Résidant à Antananarivo, originaire de Vohipeno, dans la région du sud-est, la mère de MoneyRow l’emmenait à Farafangana à chaque période des grandes vacances. C’est d’ailleurs un atout pour l’artiste. Il voit tout à travers les coutumes et les traditions.
« Zafisoro », le parler du poète. Ce dialecte est pratiqué par la majorité des habitants de Farafangana. « C’est simple, dans le dialecte du sud-est, le ‘ts’ devient ‘s’. Ainsi, on prononce le mot ‘mitsaka rano’, ‘misaka rano’. La lettre ‘a’ à la fin des mots devient le plus souvent un ‘y’, et les ‘n’ se transforment en ‘gn’. Donc si on dit ‘maneva be anao iny akanjo iny’, en dialecte du sud-est cela donne ‘magneva be anao igny akanjo igny’ », explique le rappeur. Selon lui, le parler « Zafisoro » dégage beaucoup d’énergie. Ce qui est intéressant lorsqu’on fait du rap dans ce dialecte, c’est que c’est malléable.
Entre tradition antemoro et rap français, MoneyRow est adepte du brassage culturel. « J’ai toujours gardé la même identité, celle d’un antemoro, alors je ne mange pas de ‘sokina’ par exemple. Je m’assois sur le côté et quand je suis chez moi, j’invoque les ‘razana’ avant de faire quelque chose d’important… Mais sinon, par pur bon sens, je respecte aussi très bien la culture de tout le monde ».
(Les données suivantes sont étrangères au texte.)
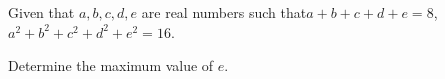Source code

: Given that $a,b,c,d,e$ are real numbers such that$a+b+c+d+e=8$, $a^2+b^2+c^2+d^2+e^2=16$.

Determine the maximum value of $e$.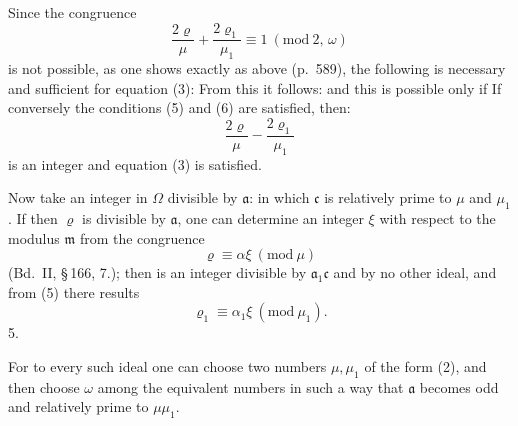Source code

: Since the congruence
\[
\frac{2\varrho}{\mu} + \frac{2\varrho_1}{\mu_1} \equiv 1\ (\mathrm{mod}\ 2,\,\omega)
\]
is not possible, as one shows exactly as above (p.\ 589), the following is
necessary and sufficient for equation (3):
From this it follows:
and this is possible only if
If conversely the conditions (5) and (6) are satisfied, then:
\[
\frac{2\varrho}{\mu} - \frac{2\varrho_1}{\mu_1}
\]
is an integer and equation (3) is satisfied.

Now take an integer in $\Omega$ divisible by $\mathfrak{a}$:
in which $\mathfrak{c}$ is relatively prime to $\mu$ and $\mu_1$. If then $\varrho$ is
divisible by $\mathfrak{a}$, one can determine an integer $\xi$ with respect to the
modulus $\mathfrak{m}$ from the congruence
\[
\varrho \equiv \alpha\xi\ (\mathrm{mod}\ \mu)
\]
(Bd.\ II, \S\,166, 7.); then
is an integer divisible by $\mathfrak{a}_1\mathfrak{c}$ and by no other ideal,
and from (5) there results
\[
\varrho_1 \equiv \alpha_1\xi\ (\mathrm{mod}\ \mu_1).
\]
5. 


For to every such ideal one can choose two numbers $\mu, \mu_1$
of the form (2), and then choose $\omega$ among the equivalent
numbers in such a way that $\mathfrak{a}$ becomes odd and relatively prime to $\mu\mu_1$.
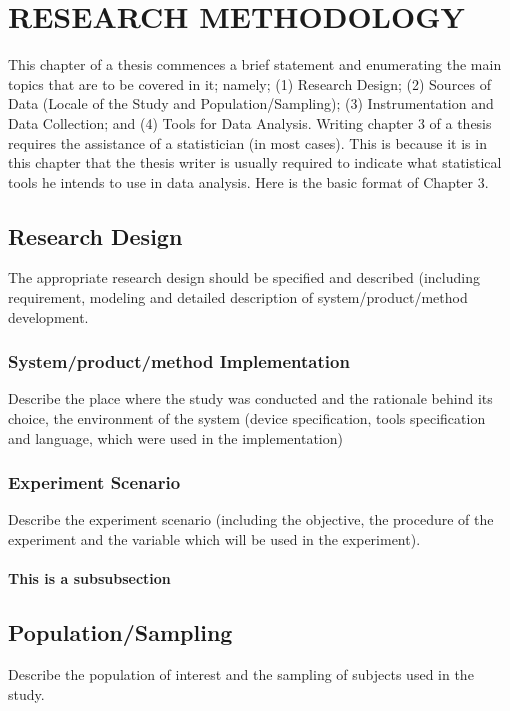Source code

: \chapter{RESEARCH METHODOLOGY}
This chapter of a thesis commences a brief statement and enumerating the main topics that are to be covered in it; namely; (1) Research Design; (2) Sources of Data (Locale of the Study and Population/Sampling); (3) Instrumentation and Data Collection; and (4) Tools for Data Analysis. Writing chapter 3 of a thesis requires the assistance of a statistician (in most cases). This is because it is in this chapter that the thesis writer is usually required to indicate what statistical tools he intends to use in data analysis. Here is the basic format of Chapter 3. 

\section{Research Design}
The appropriate research design should be specified and described (including requirement, modeling and detailed description of system/product/method development.
\subsection{System/product/method Implementation}
Describe the place where the study was conducted and the rationale behind its choice, the environment of the system (device specification, tools specification and language, which were used in the implementation)
\subsection{Experiment Scenario}
Describe the experiment scenario (including the objective, the procedure of the experiment and the variable which will be used in the experiment).
\subsubsection{This is a subsubsection}

\section{Population/Sampling}
Describe the population of interest and the sampling of subjects used in the study.

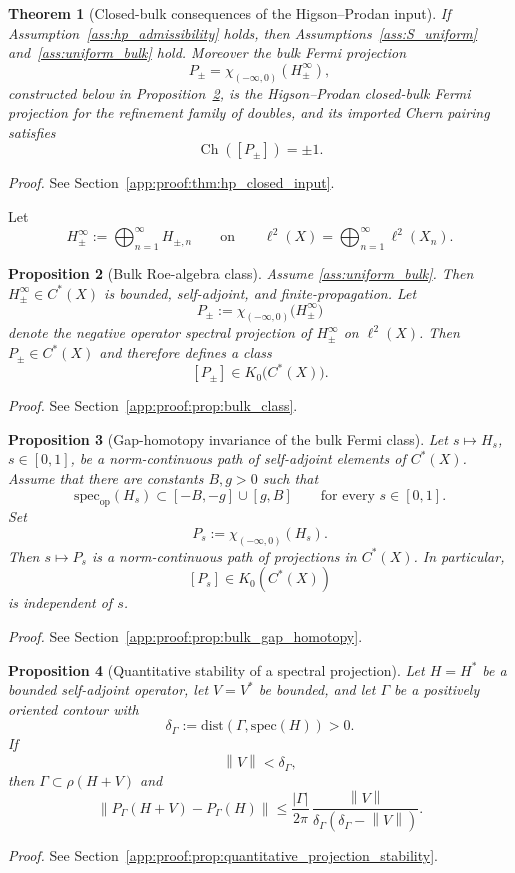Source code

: \documentclass[11pt]{article}
\numberwithin{equation}{section}
\newtheorem{theorem}{Theorem}[section]
\newtheorem{proposition}[theorem]{Proposition}
\theoremstyle{definition}
\theoremstyle{remark}
\newcommand{\proofref}[1]{%
  \par\noindent\emph{Proof.} See Section~\ref{#1}.\par\medskip
}
\newcommand{\proofappendixref}[1]{\proofref{#1}}
\newcommand{\spec}{\mathrm{spec}}
\newcommand{\dist}{\mathrm{dist}}
\newcommand{\opnorm}[1]{\left\lVert#1\right\rVert}
\newcommand{\Ch}{\operatorname{Ch}}
\begin{document}
\begin{theorem}[Closed-bulk consequences of the Higson--Prodan input]\label{thm:hp_closed_input}\label{cor:hp_uniform_bulk}
If Assumption~\ref{ass:hp_admissibility} holds, then
Assumptions~\ref{ass:S_uniform} and~\ref{ass:uniform_bulk} hold. Moreover the bulk Fermi
projection
\[
P_\pm=\chi_{(-\infty,0)}(H_\pm^\infty),
\]
constructed below in Proposition~\ref{prop:bulk_class}, is the Higson--Prodan closed-bulk Fermi
projection for the refinement family of doubles, and its imported Chern pairing satisfies
\[
\Ch([P_\pm])=\pm1.
\]
\end{theorem}
\proofappendixref{app:proof:thm:hp_closed_input}




Let
\[
H_\pm^\infty:=\bigoplus_{n=1}^\infty H_{\pm,n}
\qquad\text{on}\qquad
\ell^2(X)=\bigoplus_{n=1}^\infty \ell^2(X_n).
\]

\begin{proposition}[Bulk Roe-algebra class]\label{prop:bulk_class}
Assume \ref{ass:uniform_bulk}. Then $H_\pm^\infty\in C^*(X)$ is bounded, self-adjoint, and
finite-propagation. Let
\[
P_\pm:=\chi_{(-\infty,0)}\!\bigl(H_\pm^\infty\bigr)
\]
denote the negative operator spectral projection of $H_\pm^\infty$ on $\ell^2(X)$. Then
$P_\pm\in C^*(X)$ and therefore defines a class
\[
[P_\pm]\in K_0\bigl(C^*(X)\bigr).
\]
\end{proposition}
\proofappendixref{app:proof:prop:bulk_class}




\begin{proposition}[Gap-homotopy invariance of the bulk Fermi class]\label{prop:bulk_gap_homotopy}
Let $s\mapsto H_s$, $s\in[0,1]$, be a norm-continuous path of self-adjoint elements of $C^*(X)$.
Assume that there are constants $B,g>0$ such that
\[
\spec_{\mathrm{op}}(H_s)\subset[-B,-g]\cup[g,B]
\qquad\text{for every }s\in[0,1].
\]
Set
\[
P_s:=\chi_{(-\infty,0)}(H_s).
\]
Then $s\mapsto P_s$ is a norm-continuous path of projections in $C^*(X)$. In particular,
\[
[P_s]\in K_0(C^*(X))
\]
is independent of $s$.
\end{proposition}
\proofappendixref{app:proof:prop:bulk_gap_homotopy}




\begin{proposition}[Quantitative stability of a spectral projection]\label{prop:quantitative_projection_stability}
Let $H=H^*$ be a bounded self-adjoint operator, let $V=V^*$ be bounded, and let $\Gamma$ be a
positively oriented contour with
\[
\delta_\Gamma:=\dist(\Gamma,\spec(H))>0.
\]
If
\[
\opnorm{V}<\delta_\Gamma,
\]
then $\Gamma\subset\rho(H+V)$ and
\[
\opnorm{P_\Gamma(H+V)-P_\Gamma(H)}
\le
\frac{|\Gamma|}{2\pi}\,
\frac{\opnorm{V}}{\delta_\Gamma(\delta_\Gamma-\opnorm{V})}.
\]
\end{proposition}
\proofappendixref{app:proof:prop:quantitative_projection_stability}
\end{document}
Les premiers pas. De son vrai nom Tsaradia Andriamitsirinarivo, MoneyRow a grandi en écoutant toutes sortes de musique. Son père lui faisait écouter du D’Gary, du Olombelo Ricky, Eric Clapton ou encore Otis Redding. Il a commencé à écouter du rap quand il est tombé sur le morceau « Last dayz » du groupe américain Onyx, un titre dont l’instrumental a été repris par le groupe malgache Tangala Mainty avec le morceau « Afobe », qu’il a également beaucoup apprécié. « Je me suis donc de plus en plus intéressé à cette culture et j’ai commencé à écouter du rap malgache par la même occasion, surtout le rap de l’est de l’île, riche en flow, comme celui de Big Daddy, Jopa Bango, Los Lobak voire Shyn, car ce dernier faisait du rap aussi dans le temps ». À l’âge de 16 ans, il a pris sa première plume et sa première rame de papier et a essayé d’écrire. Il a passé également beaucoup de temps à apprendre le « freestyle » si bien qu’aujourd’hui il le maîtrise à la perfection comme peu de ses semblables peuvent le faire. Les années ont passé et MoneyRow allait, au début, en studio en cachette. « Il faut savoir que je n’étais pas encore le rappeur que je suis aujourd’hui. J’ai travaillé et évolué avec le temps ». Ensuite, il a créé des petits groupe comme le Tha Eastside avec son frère BMT, qui, lui aussi fait du rap, ou encore le Saramba Be, un groupe créé par un certain « Da Jo », son mentor et membre du clan 8mm, devenu légionnaire depuis. Entre l’âge de 16 ans et aujourd’hui, MoneyRow n’a donc fait que peaufiner sa technique et ses textes très engagés, et son flow assez nonchalant.